None of this works in the general case where the library provides &'static access to static data. In that case, you can just copy out the &'static reference, unload the library, then use the &'static reference and use-after-unload.

The transformation to make a library safe to unload is subtly tricky, and at a minimum requires all types to have an added 'lib lifetime (and potentially more that I've overlooked). This includes purely Copy data with no mention of lifetimes -- consider a custom handle that stores ptr::NonNull to static data.

While I was previously a fan of "it should've been &'static fn, the pervasiveness of issues with static data makes me feel that dynamic unloading of native code is not a problem worth trying to solve for Rust. Use process isolation and/or other other sandboxing techniques for code you need to unload.

3 Likes

The point of Lt is to bind the return value of any function type by an external lifetime.

What's an external lifetime? An external lifetime is a lifetime that is not part of/internal to the type, i.e. it's not a for<'a> lifetime. If you look at the code above:

    fn get<'a>(&'a self) -> extern "C" fn() -> Lt<'a, u32> {

Note that the <'a> is in the get, not the extern "C" fn().
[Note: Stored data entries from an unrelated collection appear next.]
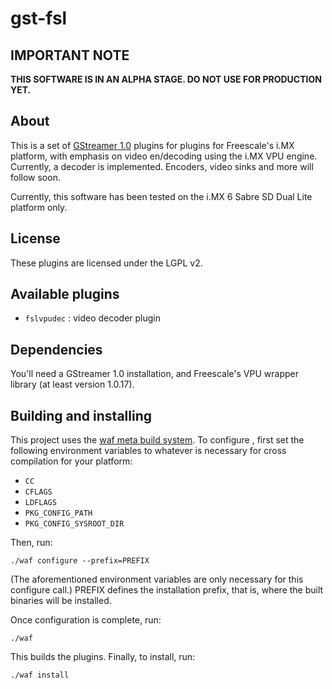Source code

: gst-fsl
=======

IMPORTANT NOTE
--------------

**THIS SOFTWARE IS IN AN ALPHA STAGE. DO NOT USE FOR PRODUCTION YET.**

About
-----

This is a set of [GStreamer 1.0](http://gstreamer.freedesktop.org/) plugins for plugins for Freescale's
i.MX platform, with emphasis on video en/decoding using the i.MX VPU engine. Currently, a decoder is
implemented. Encoders, video sinks and more will follow soon.

Currently, this software has been tested on the i.MX 6 Sabre SD Dual Lite platform only.


License
-------

These plugins are licensed under the LGPL v2.


Available plugins
-----------------

* `fslvpudec` : video decoder plugin


Dependencies
------------

You'll need a GStreamer 1.0 installation, and Freescale's VPU wrapper library (at least version 1.0.17).


Building and installing
-----------------------

This project uses the [waf meta build system](https://code.google.com/p/waf/). To configure , first set
the following environment variables to whatever is necessary for cross compilation for your platform:

* `CC`
* `CFLAGS`
* `LDFLAGS`
* `PKG_CONFIG_PATH`
* `PKG_CONFIG_SYSROOT_DIR`

Then, run:

    ./waf configure --prefix=PREFIX

(The aforementioned environment variables are only necessary for this configure call.)
PREFIX defines the installation prefix, that is, where the built binaries will be installed.

Once configuration is complete, run:

    ./waf

This builds the plugins.
Finally, to install, run:

    ./waf install

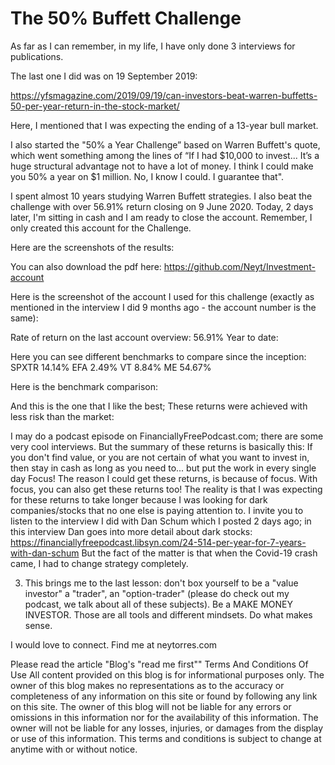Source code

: # The 50% Buffett Challenge
As far as I can remember, in my life, I have only done 3 interviews for publications.

The last one I did was on 19 September 2019:

https://yfsmagazine.com/2019/09/19/can-investors-beat-warren-buffetts-50-per-year-return-in-the-stock-market/

Here, I mentioned that I was expecting the ending of a 13-year bull market. 

I also started the "50% a Year Challenge” based on Warren Buffett's quote, which went something among the lines of “If I had $10,000 to invest... It’s a huge structural advantage not to have a lot of money. I think I could make you 50% a year on $1 million. No, I know I could. I guarantee that". 

I spent almost 10 years studying Warren Buffett strategies. I also beat the challenge with over 56.91% return closing on 9 June 2020. Today, 2 days later, I'm sitting in cash and I am ready to close the account. Remember, I only created this account for the Challenge. 



Here are the screenshots of the results:

You can also download the pdf here: https://github.com/Neyt/Investment-account



Here is the screenshot of the account I used for this challenge (exactly as mentioned in the interview I did 9 months ago - the account number is the same):




Rate of return on the last account overview: 56.91% Year to date:


Here you can see different benchmarks to compare since the inception:
SPXTR 14.14%
EFA 2.49%
VT 8.84%
ME 54.67%



Here is the benchmark comparison:



And this is the one that I like the best; 
These returns were achieved with less risk than the market:



I may do a podcast episode on FinanciallyFreePodcast.com; there are some very cool interviews. 
But the summary of these returns is basically this:
If you don't find value, or you are not certain of what you want to invest in, then stay in cash as long as you need to... but put the work in every single day
Focus!
The reason I could get these returns, is because of focus. With focus, you can also get these returns too!
The reality is that I was expecting for these returns to take longer because I was looking for dark companies/stocks that no one else is paying attention to. 
I invite you to listen to the interview I did with Dan Schum which I posted 2 days ago; in this interview Dan goes into more detail about dark stocks: https://financiallyfreepodcast.libsyn.com/24-514-per-year-for-7-years-with-dan-schum
But the fact of the matter is that when the Covid-19 crash came, I had to change strategy completely.

3. This brings me to the last lesson: don't box yourself to be a "value investor" a "trader", an "option-trader" (please do check out my podcast, we talk about all of these subjects). Be a MAKE MONEY INVESTOR. Those are all tools and different mindsets. Do what makes sense. 

I would love to connect. Find me at neytorres.com







Please read the article "Blog's "read me first"" Terms And Conditions Of Use All content provided on this blog is for informational purposes only. The owner of this blog makes no representations as to the accuracy or completeness of any information on this site or found by following any link on this site. The owner of this blog will not be liable for any errors or omissions in this information nor for the availability of this information. The owner will not be liable for any losses, injuries, or damages from the display or use of this information. This terms and conditions is subject to change at anytime with or without notice.
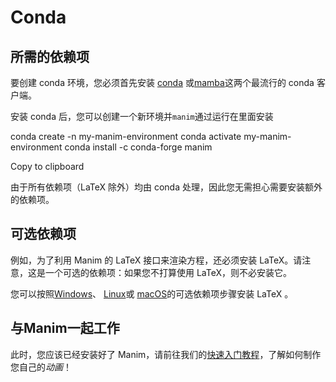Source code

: # Conda

## 所需的依赖项

要创建 conda 环境，您必须首先安装 [conda](https://docs.conda.io/projects/conda/en/latest/user-guide/install/download.html) 或[mamba](https://mamba.readthedocs.io/en/latest/installation.html)这两个最流行的 conda 客户端。

安装 conda 后，您可以创建一个新环境并`manim`通过运行在里面安装

conda create -n my-manim-environment
conda activate my-manim-environment
conda install -c conda-forge manim

Copy to clipboard

由于所有依赖项（LaTeX 除外）均由 conda 处理，因此您无需担心需要安装额外的依赖项。

## 可选依赖项
例如，为了利用 Manim 的 LaTeX 接口来渲染方程，还必须安装 LaTeX。请注意，这是一个可选的依赖项：如果您不打算使用 LaTeX，则不必安装它。

您可以按照[Windows](windows.html#win-optional-dependencies)、 [Linux](linux.html#linux-optional-dependencies)或 [macOS](macos.html#macos-optional-dependencies)的可选依赖项步骤安装 LaTeX 。

## 与Manim一起工作

此时，您应该已经安装好了 Manim，请前往我们的[快速入门教程](../tutorials/quickstart.html)，了解如何制作您自己的*动画*！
The hack is that Lt is ABI-compatible with any return value, yet it carries a lifetime, so for any arbitrary fn you can always make its return value an Lt.

This binds the bare fn, which is safe to Copy, to the lifetime of the &'a self, by introducing &'a self's lifetime to the Copy type itself, instead of wrapping the lifetime around the Copy type (which is unsound).

Remember: &'a Foo is safe to Copy, but nobody has ever complained about it being a problem. That's because the lifetime is part of the reference, altho it isn't part of Foo, so you can freely copy the reference and still get borrowck complaints. If Foo is copy, you can copy out the whole Foo and ditch the reference but that's something else entirely. Importantly, fn are akin to &'static Foo, but only vaguely so - there are ways to make fn akin to almost &'static Foo<'a>, which requires downgrading(?) the 'static to 'a!

The only drawback is that Lt is a newtype. E.g.

fn foo(x: u32) {
}
fn main() {
  let library = Library::new("something");
  let x: fn() -> Lt<'_, u32> = library.get();
  //foo(x()); // error: Lt<'_, u32> isn't u32
  foo(x().0); // this works, and x is bound by library's lifetime.
}

So even tho you can trivially copy/move out of Lt - by using .0 - it's still safe, because Lt isn't concerned with wrapping the function.


@CAD97 NonNull is fine - it's unsafe!

1 Like

There is also the fact that some platforms don't support unloading libraries in all cases. AFAIK, macOS does not allow unloading libraries which have created/accessed/something with thread-local storage. Once TLS is used, the library is only unloaded when exit() is called.

1 Like

It also depends on the code in the library itself, whether or not it expects to be unloaded. I've experienced crashes from libloading unloading data that had registered destructors at exit, or otherwise passed data around.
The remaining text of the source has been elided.